At some point, I said aloud, “I’m not giving in.  I’m not going back there.  I will honor the Lord even with my response to this news, and even while I am completely alone.  He is worthy of my trust, regardless of the report, regardless of the prognosis. The least I can do is give Him glory for His past healing and claim it again for my future.”  You’d think the waves would’ve calmed down then, right?  Sorry, no.  My words do have power, but not like His!  So I began to quote Ps 91 “He that dwelleth in the secret place of the Most High, shall abide under the shadow of the Almighty.”  I stopped to muse about it. How do I dwell in the secret place?  Where IS the secret place? How do I find it and how do I stay there?  And is it a secret place or a secret place? As the emotions swelled with longing, tears coursed down my cheeks.  “Father,” I whispered, “that is all I want. I want your secret place to be mine, too.  You invite me to it, right here, but I don’t know how to get there.”  And I thought about the disciples questioning Jesus with where He was going and why they couldn’t follow Him there… Jesus’ gentle reply soothed my heart, “You know the way.”  I took a deep breath.  The challenge had been presented… “Father, you want me to ask you what you want to say to me. But I don’t want to, because I’m afraid of the answer.  And that makes no sense because you are always good, You’ve never made a mistake with me, so why I am so hesitant? But I want to know your heart. So I ask you, Father, what do you want to say to me?” 

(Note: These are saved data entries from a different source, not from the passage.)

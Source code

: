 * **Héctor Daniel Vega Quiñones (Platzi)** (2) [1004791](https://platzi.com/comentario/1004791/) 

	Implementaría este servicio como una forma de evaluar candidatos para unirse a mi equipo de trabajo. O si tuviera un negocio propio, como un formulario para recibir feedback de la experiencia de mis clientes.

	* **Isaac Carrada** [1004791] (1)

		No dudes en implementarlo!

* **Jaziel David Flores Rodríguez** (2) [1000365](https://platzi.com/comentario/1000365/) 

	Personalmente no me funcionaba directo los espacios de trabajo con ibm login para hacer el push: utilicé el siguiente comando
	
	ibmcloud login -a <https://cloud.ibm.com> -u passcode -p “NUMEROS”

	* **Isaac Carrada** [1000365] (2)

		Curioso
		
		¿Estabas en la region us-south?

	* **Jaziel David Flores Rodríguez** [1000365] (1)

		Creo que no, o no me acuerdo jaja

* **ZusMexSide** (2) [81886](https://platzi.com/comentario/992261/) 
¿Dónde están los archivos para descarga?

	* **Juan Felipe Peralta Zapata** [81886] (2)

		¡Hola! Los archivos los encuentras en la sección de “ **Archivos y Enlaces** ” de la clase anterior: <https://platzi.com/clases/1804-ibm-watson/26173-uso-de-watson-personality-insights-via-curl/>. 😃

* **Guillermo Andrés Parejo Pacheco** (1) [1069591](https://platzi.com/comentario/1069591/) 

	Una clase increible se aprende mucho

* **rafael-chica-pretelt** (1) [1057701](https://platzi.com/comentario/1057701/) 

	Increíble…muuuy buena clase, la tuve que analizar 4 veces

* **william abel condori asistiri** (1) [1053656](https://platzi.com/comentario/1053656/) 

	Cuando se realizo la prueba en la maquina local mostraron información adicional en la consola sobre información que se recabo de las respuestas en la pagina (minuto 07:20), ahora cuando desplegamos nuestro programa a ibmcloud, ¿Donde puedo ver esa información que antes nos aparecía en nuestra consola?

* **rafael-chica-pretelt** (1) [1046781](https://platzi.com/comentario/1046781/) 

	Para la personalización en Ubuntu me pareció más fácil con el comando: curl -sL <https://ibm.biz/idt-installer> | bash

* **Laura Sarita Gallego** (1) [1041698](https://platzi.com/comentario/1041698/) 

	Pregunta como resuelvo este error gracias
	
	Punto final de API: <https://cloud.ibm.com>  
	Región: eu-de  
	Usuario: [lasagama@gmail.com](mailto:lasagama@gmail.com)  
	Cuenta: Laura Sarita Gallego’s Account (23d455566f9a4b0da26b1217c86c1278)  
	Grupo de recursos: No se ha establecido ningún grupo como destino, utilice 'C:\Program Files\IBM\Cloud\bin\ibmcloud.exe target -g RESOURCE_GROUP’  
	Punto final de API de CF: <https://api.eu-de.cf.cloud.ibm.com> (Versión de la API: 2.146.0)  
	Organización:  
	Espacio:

“My precious Rhonda, my darling daughter!  I love you SO crazy much!  You are worth the life of my very own only Son.. what else would I not give you for the asking?  I know this is tough.  Really tough! But you can DO it, you can handle it or I wouldn’t have put it on you.  But don’t take on the burden of provision. That is MY job.  You just do the next thing and be faithful to ask and obey.  That’s all!  I won’t let you fall. I won’t forsake you.  I won’t torture you by hiding.  I’m HERE.  Always present, closer than close.  Your  very breath! And your sacrifice of worship thrills me and blesses me and I literally dance with joy over you when you come in your sorrow and doubts and misgivings…. I don’t judge you for them.  I see them; I know them.  I’m so very proud of you for acknowledging them and believing me anyway.”  Sobbing with relief, I cried, “I believe, Father, help my unbelief.”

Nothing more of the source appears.